Anti-Israel lawfare is a catchphrase which covers litigation against Israeli officials in foreign courts and by international bodies going after individuals and delegitimizing Israel generally.

Prof. Eugene Kontorovich of Chicago’s Northwestern University put the most positive spin on the current situation, saying that Israel and its allies were having new success with “going on the offensive.”

Kontorovich cited success in passing laws in nine US states to ban doing business with companies which boycott Israel, including a tenth state, New Jersey, likely on the way later Thursday.

He argued that being proactive gives Israel an advantage in “picking the time and place” in which it fights, and will help it “break through the legal ghetto” its enemies have tried to trap it in.

Another positive sign has been Israel and companies affiliated with it defeating cases against them throughout Europe, he said.

Describing the challenges Israel is up against, former IDF international law division head Pnina Sharvit-Baruch said a major issue is facing a “mix of legal criticism and slander.”

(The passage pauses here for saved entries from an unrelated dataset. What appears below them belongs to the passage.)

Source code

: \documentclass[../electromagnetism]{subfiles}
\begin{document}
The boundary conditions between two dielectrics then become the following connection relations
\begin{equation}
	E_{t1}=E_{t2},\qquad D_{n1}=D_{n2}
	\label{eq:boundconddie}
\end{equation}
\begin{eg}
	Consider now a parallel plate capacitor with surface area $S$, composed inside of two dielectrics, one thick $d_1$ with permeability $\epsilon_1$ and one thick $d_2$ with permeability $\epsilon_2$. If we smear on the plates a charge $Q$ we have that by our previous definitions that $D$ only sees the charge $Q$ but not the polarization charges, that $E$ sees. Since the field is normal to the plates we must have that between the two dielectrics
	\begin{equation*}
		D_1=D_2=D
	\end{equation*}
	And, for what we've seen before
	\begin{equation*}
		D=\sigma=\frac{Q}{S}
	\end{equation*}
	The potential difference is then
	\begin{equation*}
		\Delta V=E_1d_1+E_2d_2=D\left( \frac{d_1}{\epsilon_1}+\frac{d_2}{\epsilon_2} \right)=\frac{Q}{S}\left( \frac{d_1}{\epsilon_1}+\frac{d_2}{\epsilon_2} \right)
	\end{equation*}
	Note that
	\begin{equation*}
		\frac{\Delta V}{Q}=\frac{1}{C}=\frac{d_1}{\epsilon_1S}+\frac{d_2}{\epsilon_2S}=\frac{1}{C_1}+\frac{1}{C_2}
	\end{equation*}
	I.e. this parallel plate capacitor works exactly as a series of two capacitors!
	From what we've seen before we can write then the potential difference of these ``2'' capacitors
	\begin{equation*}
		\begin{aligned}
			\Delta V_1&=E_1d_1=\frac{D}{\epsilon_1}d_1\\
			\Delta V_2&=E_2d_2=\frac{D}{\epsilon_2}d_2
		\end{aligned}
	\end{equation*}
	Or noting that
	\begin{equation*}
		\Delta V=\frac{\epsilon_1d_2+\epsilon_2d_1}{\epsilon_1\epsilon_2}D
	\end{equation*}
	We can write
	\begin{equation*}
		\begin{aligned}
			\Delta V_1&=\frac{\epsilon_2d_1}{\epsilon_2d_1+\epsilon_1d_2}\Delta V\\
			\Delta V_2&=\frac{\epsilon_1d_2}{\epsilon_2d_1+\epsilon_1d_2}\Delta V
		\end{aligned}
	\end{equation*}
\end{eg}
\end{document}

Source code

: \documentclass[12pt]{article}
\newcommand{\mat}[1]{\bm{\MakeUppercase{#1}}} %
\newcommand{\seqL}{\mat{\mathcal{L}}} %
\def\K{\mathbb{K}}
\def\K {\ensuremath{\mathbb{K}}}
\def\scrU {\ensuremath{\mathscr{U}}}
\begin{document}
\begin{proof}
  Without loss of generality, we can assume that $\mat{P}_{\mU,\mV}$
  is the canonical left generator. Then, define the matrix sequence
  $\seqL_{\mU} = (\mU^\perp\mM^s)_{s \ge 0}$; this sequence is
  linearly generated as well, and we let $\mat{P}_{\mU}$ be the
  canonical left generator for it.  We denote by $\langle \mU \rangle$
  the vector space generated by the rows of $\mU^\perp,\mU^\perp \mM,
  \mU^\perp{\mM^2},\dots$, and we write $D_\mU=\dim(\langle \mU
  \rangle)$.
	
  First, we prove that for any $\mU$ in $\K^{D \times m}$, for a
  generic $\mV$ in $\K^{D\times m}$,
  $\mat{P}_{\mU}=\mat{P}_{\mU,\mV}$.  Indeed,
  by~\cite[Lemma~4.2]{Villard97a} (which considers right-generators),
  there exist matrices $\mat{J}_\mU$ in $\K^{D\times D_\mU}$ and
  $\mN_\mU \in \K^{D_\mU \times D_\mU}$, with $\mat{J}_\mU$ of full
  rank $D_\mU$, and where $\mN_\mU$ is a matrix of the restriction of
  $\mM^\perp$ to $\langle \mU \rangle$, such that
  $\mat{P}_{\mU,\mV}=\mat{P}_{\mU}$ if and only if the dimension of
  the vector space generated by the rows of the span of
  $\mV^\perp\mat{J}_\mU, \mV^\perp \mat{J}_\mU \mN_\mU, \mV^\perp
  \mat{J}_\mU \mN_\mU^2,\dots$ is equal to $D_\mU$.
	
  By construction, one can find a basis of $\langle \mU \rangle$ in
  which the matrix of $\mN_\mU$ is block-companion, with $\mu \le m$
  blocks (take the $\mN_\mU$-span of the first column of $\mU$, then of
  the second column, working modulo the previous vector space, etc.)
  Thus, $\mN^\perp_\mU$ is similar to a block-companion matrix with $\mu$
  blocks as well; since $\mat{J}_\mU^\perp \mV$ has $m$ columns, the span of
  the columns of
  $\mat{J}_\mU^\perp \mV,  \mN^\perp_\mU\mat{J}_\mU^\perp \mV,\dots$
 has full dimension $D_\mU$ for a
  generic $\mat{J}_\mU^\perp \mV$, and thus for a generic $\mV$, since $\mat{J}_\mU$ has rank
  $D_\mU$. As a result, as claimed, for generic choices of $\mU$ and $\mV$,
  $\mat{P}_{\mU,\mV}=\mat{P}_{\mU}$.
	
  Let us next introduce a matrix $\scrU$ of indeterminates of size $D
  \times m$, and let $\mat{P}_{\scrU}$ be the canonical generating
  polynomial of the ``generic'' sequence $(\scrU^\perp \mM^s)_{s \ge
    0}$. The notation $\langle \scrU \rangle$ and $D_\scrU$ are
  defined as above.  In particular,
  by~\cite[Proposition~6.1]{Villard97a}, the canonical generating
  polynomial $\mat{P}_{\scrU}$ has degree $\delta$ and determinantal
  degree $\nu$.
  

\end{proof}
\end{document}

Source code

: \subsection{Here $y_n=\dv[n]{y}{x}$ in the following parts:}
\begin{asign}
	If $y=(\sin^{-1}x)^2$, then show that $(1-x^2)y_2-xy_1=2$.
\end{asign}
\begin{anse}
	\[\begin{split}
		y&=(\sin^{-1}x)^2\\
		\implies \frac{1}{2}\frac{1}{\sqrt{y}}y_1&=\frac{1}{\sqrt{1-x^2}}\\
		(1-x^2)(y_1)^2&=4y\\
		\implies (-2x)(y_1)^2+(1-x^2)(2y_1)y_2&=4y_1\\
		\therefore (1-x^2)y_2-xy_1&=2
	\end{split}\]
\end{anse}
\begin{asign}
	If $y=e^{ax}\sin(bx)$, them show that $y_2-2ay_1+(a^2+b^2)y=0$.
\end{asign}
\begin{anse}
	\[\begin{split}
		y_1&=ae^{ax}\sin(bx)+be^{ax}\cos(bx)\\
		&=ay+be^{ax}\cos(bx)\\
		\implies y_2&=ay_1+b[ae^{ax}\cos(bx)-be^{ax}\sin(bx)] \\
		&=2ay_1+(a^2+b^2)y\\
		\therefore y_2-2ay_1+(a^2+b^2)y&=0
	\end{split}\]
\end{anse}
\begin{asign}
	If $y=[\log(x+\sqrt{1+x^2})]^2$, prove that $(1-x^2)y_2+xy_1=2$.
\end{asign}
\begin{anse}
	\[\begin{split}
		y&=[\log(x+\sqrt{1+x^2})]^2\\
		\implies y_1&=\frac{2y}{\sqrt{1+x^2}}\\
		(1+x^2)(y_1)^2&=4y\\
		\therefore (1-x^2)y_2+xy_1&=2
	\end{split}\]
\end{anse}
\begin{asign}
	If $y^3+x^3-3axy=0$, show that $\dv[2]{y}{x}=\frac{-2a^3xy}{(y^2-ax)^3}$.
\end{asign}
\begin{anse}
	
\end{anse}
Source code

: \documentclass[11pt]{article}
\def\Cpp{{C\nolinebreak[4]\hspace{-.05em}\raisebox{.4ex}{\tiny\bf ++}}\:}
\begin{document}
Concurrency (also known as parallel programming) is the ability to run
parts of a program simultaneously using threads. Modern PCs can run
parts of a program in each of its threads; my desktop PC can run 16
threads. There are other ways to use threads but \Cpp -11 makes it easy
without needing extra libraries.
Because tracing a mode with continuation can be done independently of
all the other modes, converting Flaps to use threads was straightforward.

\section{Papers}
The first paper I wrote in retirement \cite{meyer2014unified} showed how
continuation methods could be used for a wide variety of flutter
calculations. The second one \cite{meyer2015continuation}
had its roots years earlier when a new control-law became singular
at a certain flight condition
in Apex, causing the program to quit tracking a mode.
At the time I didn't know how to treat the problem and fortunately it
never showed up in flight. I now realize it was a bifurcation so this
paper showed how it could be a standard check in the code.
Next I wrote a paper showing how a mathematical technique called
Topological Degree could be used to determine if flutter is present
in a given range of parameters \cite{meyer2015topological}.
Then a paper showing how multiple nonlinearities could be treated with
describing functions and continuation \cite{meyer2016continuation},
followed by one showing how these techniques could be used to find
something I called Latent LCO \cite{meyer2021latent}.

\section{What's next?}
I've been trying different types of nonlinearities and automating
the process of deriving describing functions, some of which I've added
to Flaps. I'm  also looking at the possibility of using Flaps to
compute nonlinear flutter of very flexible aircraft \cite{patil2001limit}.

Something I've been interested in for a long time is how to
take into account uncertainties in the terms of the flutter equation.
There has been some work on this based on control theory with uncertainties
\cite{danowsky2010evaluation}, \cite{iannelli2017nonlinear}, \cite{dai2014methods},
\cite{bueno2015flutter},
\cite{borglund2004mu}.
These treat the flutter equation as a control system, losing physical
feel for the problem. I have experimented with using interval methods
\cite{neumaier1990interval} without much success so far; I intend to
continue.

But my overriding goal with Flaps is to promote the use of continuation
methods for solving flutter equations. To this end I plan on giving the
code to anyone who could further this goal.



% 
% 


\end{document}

She said that those trying to delegitimize Israel have succeeded in defining it in liberal circles globally as a law-breaker or an apartheid-style state by playing this mix and match game expertly.

They blame Israel at all times for the absence of peace, and shift framing the conflict from one about land to one about alleged Israeli human rights violations. The delegitimizers have taken their campaign to the UN, the International Court of Justice and the International Criminal Court, she said.

Sharvit-Baruch expressed her frustration that when Israel points out human rights violations in other countries, such as Syria, the world ignores this. Israel is held accountable to a higher standard, she said.

The world expects more from Israel because it is a democracy, she added.

Several other speakers also took on the issue.

Former Canadian justice minister Irwin Cotler said the best way to fight anti-Israel lawfare was by highlighting how it departs from the UN’s own universal human rights principles.

For example, while many note that Israel faces on average 20 UN resolutions of condemnation annually compared to four for the rest of the world, many forget that this is not merely a double standard but a violation of basic due process legal principles.

Sharvit-Baruch’s predecessor as head of the IDF international law division, Daniel Reisner, recalled the early days of lawfare in 1999 when he had to defend Ariel Sharon against an indictment in Belgium.